● **Aim of the task**
Make a word-for-word copy of the entries below from their first line through the line with "NECESIDADES DE RIEGO LEGEND", and add nothing.

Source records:
▬▬▬▬▬▬

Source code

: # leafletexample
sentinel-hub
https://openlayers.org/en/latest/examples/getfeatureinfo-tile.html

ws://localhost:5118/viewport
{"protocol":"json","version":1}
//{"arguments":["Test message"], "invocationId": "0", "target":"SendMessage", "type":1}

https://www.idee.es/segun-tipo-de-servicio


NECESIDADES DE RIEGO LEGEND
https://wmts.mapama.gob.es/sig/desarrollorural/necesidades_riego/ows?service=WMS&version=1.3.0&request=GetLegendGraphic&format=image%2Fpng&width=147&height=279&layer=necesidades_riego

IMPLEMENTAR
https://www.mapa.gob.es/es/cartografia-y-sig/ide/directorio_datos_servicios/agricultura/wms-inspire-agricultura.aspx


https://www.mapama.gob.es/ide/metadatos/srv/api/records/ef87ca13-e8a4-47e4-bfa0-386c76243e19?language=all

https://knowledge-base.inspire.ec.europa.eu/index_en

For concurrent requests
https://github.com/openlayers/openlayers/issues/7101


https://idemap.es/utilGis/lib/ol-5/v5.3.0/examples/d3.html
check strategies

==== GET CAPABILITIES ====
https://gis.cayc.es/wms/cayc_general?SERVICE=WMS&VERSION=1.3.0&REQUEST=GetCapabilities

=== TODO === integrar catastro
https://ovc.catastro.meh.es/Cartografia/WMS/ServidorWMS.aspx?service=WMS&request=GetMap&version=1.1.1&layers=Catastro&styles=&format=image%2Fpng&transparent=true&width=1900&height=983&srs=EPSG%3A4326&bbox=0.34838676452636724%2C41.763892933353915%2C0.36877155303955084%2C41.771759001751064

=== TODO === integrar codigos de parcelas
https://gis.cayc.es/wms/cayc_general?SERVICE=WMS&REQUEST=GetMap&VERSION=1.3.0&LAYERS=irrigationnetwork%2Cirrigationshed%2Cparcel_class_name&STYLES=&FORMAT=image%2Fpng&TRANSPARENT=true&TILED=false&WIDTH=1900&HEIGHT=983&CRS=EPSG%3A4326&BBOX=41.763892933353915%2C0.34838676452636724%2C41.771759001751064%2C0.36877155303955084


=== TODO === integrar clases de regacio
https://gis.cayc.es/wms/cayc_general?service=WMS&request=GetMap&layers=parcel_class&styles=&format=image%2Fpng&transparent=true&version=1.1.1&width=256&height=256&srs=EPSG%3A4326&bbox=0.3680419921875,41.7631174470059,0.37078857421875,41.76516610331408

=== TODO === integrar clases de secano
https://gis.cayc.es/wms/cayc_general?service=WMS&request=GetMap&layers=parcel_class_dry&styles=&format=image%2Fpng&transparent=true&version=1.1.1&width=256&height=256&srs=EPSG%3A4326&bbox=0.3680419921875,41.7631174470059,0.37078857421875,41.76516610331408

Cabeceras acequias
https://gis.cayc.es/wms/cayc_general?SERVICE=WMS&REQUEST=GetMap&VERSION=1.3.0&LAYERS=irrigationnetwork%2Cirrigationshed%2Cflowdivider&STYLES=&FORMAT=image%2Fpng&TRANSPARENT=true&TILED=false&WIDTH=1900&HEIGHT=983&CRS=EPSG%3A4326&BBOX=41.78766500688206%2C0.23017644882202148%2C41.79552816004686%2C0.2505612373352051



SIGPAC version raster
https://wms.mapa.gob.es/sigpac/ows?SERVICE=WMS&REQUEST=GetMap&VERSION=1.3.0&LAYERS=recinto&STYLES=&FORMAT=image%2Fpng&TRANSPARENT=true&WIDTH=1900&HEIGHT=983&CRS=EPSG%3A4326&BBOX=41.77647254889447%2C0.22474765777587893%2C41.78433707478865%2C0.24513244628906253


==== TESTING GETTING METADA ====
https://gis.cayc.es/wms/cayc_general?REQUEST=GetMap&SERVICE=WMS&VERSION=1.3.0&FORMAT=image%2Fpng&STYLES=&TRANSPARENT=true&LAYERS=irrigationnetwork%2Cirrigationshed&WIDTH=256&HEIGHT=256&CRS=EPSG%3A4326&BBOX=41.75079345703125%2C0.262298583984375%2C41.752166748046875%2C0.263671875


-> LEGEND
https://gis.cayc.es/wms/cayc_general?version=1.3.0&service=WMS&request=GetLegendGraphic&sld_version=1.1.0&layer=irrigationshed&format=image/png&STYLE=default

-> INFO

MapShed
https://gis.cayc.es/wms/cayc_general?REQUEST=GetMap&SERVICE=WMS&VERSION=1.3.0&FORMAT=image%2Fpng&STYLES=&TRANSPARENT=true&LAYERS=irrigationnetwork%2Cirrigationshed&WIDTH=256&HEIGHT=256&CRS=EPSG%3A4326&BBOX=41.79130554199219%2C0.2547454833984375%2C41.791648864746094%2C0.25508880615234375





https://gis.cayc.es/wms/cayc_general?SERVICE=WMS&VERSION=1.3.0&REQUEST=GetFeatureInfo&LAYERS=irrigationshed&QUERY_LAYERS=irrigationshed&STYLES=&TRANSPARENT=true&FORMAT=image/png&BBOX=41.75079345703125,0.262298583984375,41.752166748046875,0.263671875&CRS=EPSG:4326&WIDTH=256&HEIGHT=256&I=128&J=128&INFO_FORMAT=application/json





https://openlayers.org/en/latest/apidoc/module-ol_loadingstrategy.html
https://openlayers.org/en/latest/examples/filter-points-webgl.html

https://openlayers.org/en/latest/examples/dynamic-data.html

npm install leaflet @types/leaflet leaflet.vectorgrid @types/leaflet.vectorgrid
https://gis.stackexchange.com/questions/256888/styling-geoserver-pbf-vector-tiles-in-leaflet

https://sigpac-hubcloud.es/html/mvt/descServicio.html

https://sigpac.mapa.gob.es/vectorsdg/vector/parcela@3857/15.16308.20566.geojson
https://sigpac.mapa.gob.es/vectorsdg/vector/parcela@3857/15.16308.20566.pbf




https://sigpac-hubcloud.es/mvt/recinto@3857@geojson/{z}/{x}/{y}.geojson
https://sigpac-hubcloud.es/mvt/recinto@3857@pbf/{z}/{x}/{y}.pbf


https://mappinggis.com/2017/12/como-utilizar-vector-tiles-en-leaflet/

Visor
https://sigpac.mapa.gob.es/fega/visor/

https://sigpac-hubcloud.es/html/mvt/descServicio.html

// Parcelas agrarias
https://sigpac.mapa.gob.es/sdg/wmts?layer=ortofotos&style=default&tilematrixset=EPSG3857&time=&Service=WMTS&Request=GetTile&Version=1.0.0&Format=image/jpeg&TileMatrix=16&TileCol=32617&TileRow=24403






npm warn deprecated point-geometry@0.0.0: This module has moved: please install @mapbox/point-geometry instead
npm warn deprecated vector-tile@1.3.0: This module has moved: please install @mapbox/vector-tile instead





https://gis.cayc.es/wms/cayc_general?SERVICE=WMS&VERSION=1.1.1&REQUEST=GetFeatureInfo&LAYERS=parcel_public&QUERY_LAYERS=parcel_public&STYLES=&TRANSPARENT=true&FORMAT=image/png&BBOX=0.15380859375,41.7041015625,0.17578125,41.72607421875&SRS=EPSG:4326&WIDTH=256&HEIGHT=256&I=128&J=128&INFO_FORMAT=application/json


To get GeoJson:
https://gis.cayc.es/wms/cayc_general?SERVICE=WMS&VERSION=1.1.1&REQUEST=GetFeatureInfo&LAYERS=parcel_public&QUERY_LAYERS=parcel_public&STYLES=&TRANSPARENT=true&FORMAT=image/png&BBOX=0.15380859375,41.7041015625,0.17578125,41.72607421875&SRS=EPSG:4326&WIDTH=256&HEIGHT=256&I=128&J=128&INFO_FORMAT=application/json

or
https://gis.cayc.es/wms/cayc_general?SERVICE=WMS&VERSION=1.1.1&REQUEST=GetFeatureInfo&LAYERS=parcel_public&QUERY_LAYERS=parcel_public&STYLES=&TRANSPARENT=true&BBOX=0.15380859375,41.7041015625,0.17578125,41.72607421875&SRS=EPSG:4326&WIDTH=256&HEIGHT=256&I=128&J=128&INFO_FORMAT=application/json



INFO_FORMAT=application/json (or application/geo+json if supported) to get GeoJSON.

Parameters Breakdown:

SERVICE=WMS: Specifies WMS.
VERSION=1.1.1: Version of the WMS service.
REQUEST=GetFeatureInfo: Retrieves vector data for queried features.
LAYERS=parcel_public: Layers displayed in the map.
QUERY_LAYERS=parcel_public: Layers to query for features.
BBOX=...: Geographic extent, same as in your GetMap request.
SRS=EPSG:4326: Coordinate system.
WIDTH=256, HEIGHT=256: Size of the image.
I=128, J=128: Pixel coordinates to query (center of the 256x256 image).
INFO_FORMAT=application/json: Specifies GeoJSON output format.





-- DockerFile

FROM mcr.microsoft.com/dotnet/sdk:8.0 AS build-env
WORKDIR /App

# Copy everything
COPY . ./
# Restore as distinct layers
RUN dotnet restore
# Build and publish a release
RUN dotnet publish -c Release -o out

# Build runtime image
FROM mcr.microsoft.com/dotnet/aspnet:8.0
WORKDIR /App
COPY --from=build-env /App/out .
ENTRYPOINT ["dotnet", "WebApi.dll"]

▬▬▬▬▬▬

● **Result of the exercise**
Source code

: # leafletexample
sentinel-hub
https://openlayers.org/en/latest/examples/getfeatureinfo-tile.html

ws://localhost:5118/viewport
{"protocol":"json","version":1}
//{"arguments":["Test message"], "invocationId": "0", "target":"SendMessage", "type":1}

https://www.idee.es/segun-tipo-de-servicio


NECESIDADES DE RIEGO LEGEND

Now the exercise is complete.